You have to give the school board credit for letting the ladies read what is in those books. The empty seats show the lack of interest by parents and the public. My understanding is that these books are in the high schools and not grade school or middle school. I would guess that most of the students have smart phones and can access, at anytime, material much more provocative than what was read at the meeting. I doubt that any of the students will read these books but will by pass them and go right for the porn on their phones instead. Parents give their kids the phones with little or no monitoring I would guess. The real problem regarding these books is the lack of control parents have over what is placed in the school and what is being taught, so, I guess they can start with removing the books because it is the parents who have the final word, in my opinion, then take away their kids access to internet porn.

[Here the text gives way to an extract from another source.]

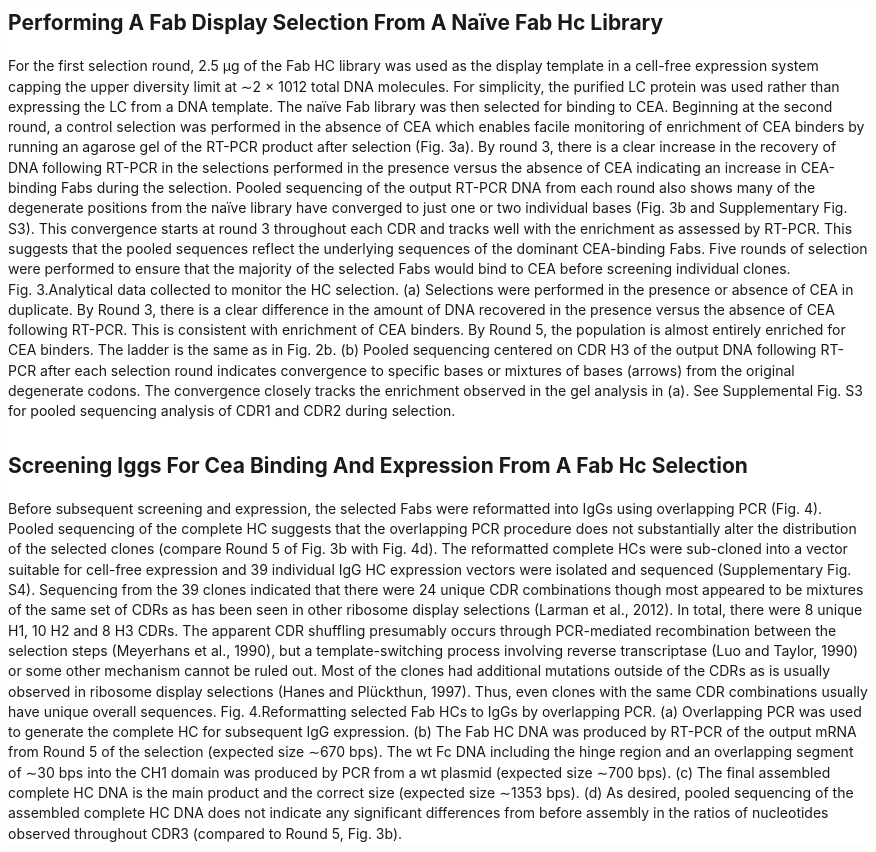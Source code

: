 ## Performing A Fab Display Selection From A Naïve Fab Hc Library

For the first selection round, 2.5 µg of the Fab HC library was used as the display template in a cell-free expression system capping the upper diversity limit at ∼2 × 1012 total DNA molecules. For simplicity, the purified LC protein was used rather than expressing the LC from a DNA template. The naïve Fab library was then selected for binding to CEA. Beginning at the second round, a control selection was performed in the absence of CEA which enables facile monitoring of enrichment of CEA binders by running an agarose gel of the RT-PCR product after selection (Fig. 3a). By round 3, there is a clear increase in the recovery of DNA following RT-PCR in the selections performed in the presence versus the absence of CEA indicating an increase in CEA-binding Fabs during the selection. Pooled sequencing of the output RT-PCR DNA from each round also shows many of the degenerate positions from the naïve library have converged to just one or two individual bases (Fig. 3b and Supplementary Fig. S3). This convergence starts at round 3 throughout each CDR and tracks well with the enrichment as assessed by RT-PCR. This suggests that the pooled sequences reflect the underlying sequences of the dominant CEA-binding Fabs. Five rounds of selection were performed to ensure that the majority of the selected Fabs would bind to CEA before screening individual clones. Fig. 3.Analytical data collected to monitor the HC selection. (a) Selections were performed in the presence or absence of CEA in duplicate. By Round 3, there is a clear difference in the amount of DNA recovered in the presence versus the absence of CEA following RT-PCR. This is consistent with enrichment of CEA binders. By Round 5, the population is almost entirely enriched for CEA binders. The ladder is the same as in Fig. 2b. (b) Pooled sequencing centered on CDR H3 of the output DNA following RT-PCR after each selection round indicates convergence to specific bases or mixtures of bases (arrows) from the original degenerate codons. The convergence closely tracks the enrichment observed in the gel analysis in (a). See Supplemental Fig. S3 for pooled sequencing analysis of CDR1 and CDR2 during selection.

## Screening Iggs For Cea Binding And Expression From A Fab Hc Selection

Before subsequent screening and expression, the selected Fabs were reformatted into IgGs using overlapping PCR (Fig. 4). Pooled sequencing of the complete HC suggests that the overlapping PCR procedure does not substantially alter the distribution of the selected clones (compare Round 5 of Fig. 3b with Fig. 4d). The reformatted complete HCs were sub-cloned into a vector suitable for cell-free expression and 39 individual IgG HC expression vectors were isolated and sequenced (Supplementary Fig. S4). Sequencing from the 39 clones indicated that there were 24 unique CDR combinations though most appeared to be mixtures of the same set of CDRs as has been seen in other ribosome display selections (Larman et al., 2012). In total, there were 8 unique H1, 10 H2 and 8 H3 CDRs. The apparent CDR shuffling presumably occurs through PCR-mediated recombination between the selection steps (Meyerhans et al., 1990), but a template-switching process involving reverse transcriptase (Luo and Taylor, 1990) or some other mechanism cannot be ruled out. Most of the clones had additional mutations outside of the CDRs as is usually observed in ribosome display selections (Hanes and Plückthun, 1997). Thus, even clones with the same CDR combinations usually have unique overall sequences. Fig. 4.Reformatting selected Fab HCs to IgGs by overlapping PCR. (a) Overlapping PCR was used to generate the complete HC for subsequent IgG expression. (b) The Fab HC DNA was produced by RT-PCR of the output mRNA from Round 5 of the selection (expected size ∼670 bps). The wt Fc DNA including the hinge region and an overlapping segment of ∼30 bps into the CH1 domain was produced by PCR from a wt plasmid (expected size ∼700 bps). (c) The final assembled complete HC DNA is the main product and the correct size (expected size ∼1353 bps). (d) As desired, pooled sequencing of the assembled complete HC DNA does not indicate any significant differences from before assembly in the ratios of nucleotides observed throughout CDR3 (compared to Round 5, Fig. 3b).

The major problem is keeping this stuff away from the young. By the time they reach high school, the damage has already been done.

You are correct, Willy that these Milan books were found in the upper grades of the school, not below the 6th grade; I originally put 'elementary' in the first paragraph, but the first lady said these were for the high school.  The full video of the meeting shows three other people reading passages that grew even more spicy.  

The video excerpts makes one think that the board immediately responded to the parents, but that didn't happen until after the comment period, so hopefully that didn't mislead others into thinking they took a couple of breaks following the immediate responses of board members.  Anybody who goes to LCC or LASD meetings knows the board never immediately responds to the public comment unless it benefits themselves.

I fully respect any parent that has adult filters on their phones and other tech for their kids and note the filters in school-provided devices have traditionally been effective.  Kids are clever and it's not too difficult to find some deviant stuff, but we shouldn't be expecting school libraries to stock books that glorify and promote grooming and underage prostitution as these do.